12 Tips To Use Your Smart When You Borrow Money

Saturday, August 17, 2013, 1:00 AM | Leave Comment

Almost everyone borrows money sooner or later from financial institutions. There is always some interest attached with the principal when you payback. You must realize that the interest you pay on mortgage, credit cards, and personal loans is your expense.

Therefore, you must try to lower that expense by doing research how to get loan with lower interest rate.

One of the best ways to get lower rate is to Take steps to improve your credit score. Then follow the below steps to manage your debt that was created when you borrowed money:

  1. Pay off your highest-rate loans

    Pay off your highest-rate loans with funds from your lowest-yielding savings and investments. Repeat for all your credit cards.

  2. Consider keeping just one or two cards

    When you are done with paying-off all, consider keeping no more than two cards – the ones with the best combination of rates, fees and features to suit your needs.

  3. Pay all or as much as possible of your credit card bill each month

    Avoid bigger interest charges by paying all or as much as possible of your credit card bill each month.

  4. Don’t be late more than 30 days past due

    If your payments become more than 30 days past due, your lender may report this delinquency to credit bureaus. This information can remain in your credit file for seven years and make it more difficult or more costly to obtain credit.
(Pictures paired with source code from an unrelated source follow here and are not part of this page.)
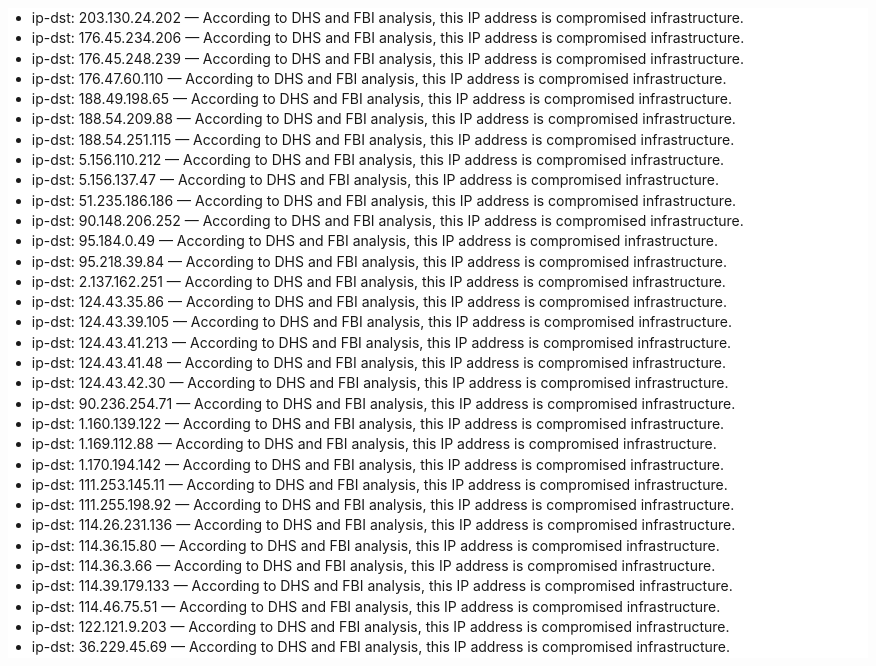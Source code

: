 * ip-dst: 203.130.24.202 — According to DHS and FBI analysis, this IP address is compromised infrastructure.
* ip-dst: 176.45.234.206 — According to DHS and FBI analysis, this IP address is compromised infrastructure.
* ip-dst: 176.45.248.239 — According to DHS and FBI analysis, this IP address is compromised infrastructure.
* ip-dst: 176.47.60.110 — According to DHS and FBI analysis, this IP address is compromised infrastructure.
* ip-dst: 188.49.198.65 — According to DHS and FBI analysis, this IP address is compromised infrastructure.
* ip-dst: 188.54.209.88 — According to DHS and FBI analysis, this IP address is compromised infrastructure.
* ip-dst: 188.54.251.115 — According to DHS and FBI analysis, this IP address is compromised infrastructure.
* ip-dst: 5.156.110.212 — According to DHS and FBI analysis, this IP address is compromised infrastructure.
* ip-dst: 5.156.137.47 — According to DHS and FBI analysis, this IP address is compromised infrastructure.
* ip-dst: 51.235.186.186 — According to DHS and FBI analysis, this IP address is compromised infrastructure.
* ip-dst: 90.148.206.252 — According to DHS and FBI analysis, this IP address is compromised infrastructure.
* ip-dst: 95.184.0.49 — According to DHS and FBI analysis, this IP address is compromised infrastructure.
* ip-dst: 95.218.39.84 — According to DHS and FBI analysis, this IP address is compromised infrastructure.
* ip-dst: 2.137.162.251 — According to DHS and FBI analysis, this IP address is compromised infrastructure.
* ip-dst: 124.43.35.86 — According to DHS and FBI analysis, this IP address is compromised infrastructure.
* ip-dst: 124.43.39.105 — According to DHS and FBI analysis, this IP address is compromised infrastructure.
* ip-dst: 124.43.41.213 — According to DHS and FBI analysis, this IP address is compromised infrastructure.
* ip-dst: 124.43.41.48 — According to DHS and FBI analysis, this IP address is compromised infrastructure.
* ip-dst: 124.43.42.30 — According to DHS and FBI analysis, this IP address is compromised infrastructure.
* ip-dst: 90.236.254.71 — According to DHS and FBI analysis, this IP address is compromised infrastructure.
* ip-dst: 1.160.139.122 — According to DHS and FBI analysis, this IP address is compromised infrastructure.
* ip-dst: 1.169.112.88 — According to DHS and FBI analysis, this IP address is compromised infrastructure.
* ip-dst: 1.170.194.142 — According to DHS and FBI analysis, this IP address is compromised infrastructure.
* ip-dst: 111.253.145.11 — According to DHS and FBI analysis, this IP address is compromised infrastructure.
* ip-dst: 111.255.198.92 — According to DHS and FBI analysis, this IP address is compromised infrastructure.
* ip-dst: 114.26.231.136 — According to DHS and FBI analysis, this IP address is compromised infrastructure.
* ip-dst: 114.36.15.80 — According to DHS and FBI analysis, this IP address is compromised infrastructure.
* ip-dst: 114.36.3.66 — According to DHS and FBI analysis, this IP address is compromised infrastructure.
* ip-dst: 114.39.179.133 — According to DHS and FBI analysis, this IP address is compromised infrastructure.
* ip-dst: 114.46.75.51 — According to DHS and FBI analysis, this IP address is compromised infrastructure.
* ip-dst: 122.121.9.203 — According to DHS and FBI analysis, this IP address is compromised infrastructure.
* ip-dst: 36.229.45.69 — According to DHS and FBI analysis, this IP address is compromised infrastructure.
  5. Think twice before using your credit card for new purchases

    If you are having serious debt problems, think twice before using your credit card for new purchases. Instead, consider paying with cash, a check or a debit card.

  6. Think twice before using your credit card for cash advance from an ATM

    Remember that when you use your credit card to get a cash advance from an ATM, that’s considered a loan, and you will incur interest charges immediately, and maybe even transaction fees.

  7. Review interest rates and terms of existing loans

    Review interest rates and terms of existing loans to see if you can do better. Ask your credit card issuer about a reduced interest rate, a more favorable grace period, or other features that can cut your costs.

  8. Refinancing your home mortgage

    Refinancing your home mortgage at a significantly lower interest rate also can greatly reduce your monthly payments. Be aware of the impact of loan origination fees and other costs. Many people also don’t think about refinancing an auto loan or a student loan, but those can be other places to cut monthly payments.

  9. Consolidate high-rate loans into one new loan with a lower rate

    If you have equity (ownership) in your home, you can get a home equity loan to pay off credit card debt, consolidate several existing high-rate loans into one new loan with a lower rate, or raise cash in an emergency.

    Your interest payments on home equity loans also may be tax-deductible. Beware because your home is the collateral backing the loan, if you can’t make the monthly payments, you could lose your house.

  10. If you are 62, reverse mortgage can be a good option

    A reverse mortgage is another type of home equity loan for people age 62 or older, and it, too, comes with certain risks and rewards. With a reverse mortgage, a lender will pay you money in a lump sum, monthly advances, through a line of credit, or a combination of those options. Find out if reverse mortgage is good for you.

    But remember, the loan eventually must be repaid, so you will be reducing your equity in the home’s value, perhaps substantially, after you add in the interest costs. Consult with your family as well as an attorney or another trusted adviser before agreeing to a reverse mortgage.

  11. Obtain and correct credit reports

    Get your free annual credit report now.

  12. Monitor your credit files

    Ensure the accuracy of your credit information and monitor your credit files for signs you may be a victim of identity theft. Under the law, merchants must notify you if they plan to report negative information about you to a credit bureau.

In a Nutshell
Interest payments on credit cards, home mortgages and other loans are an expense, so think about what you can do to keep these and other borrowing costs down.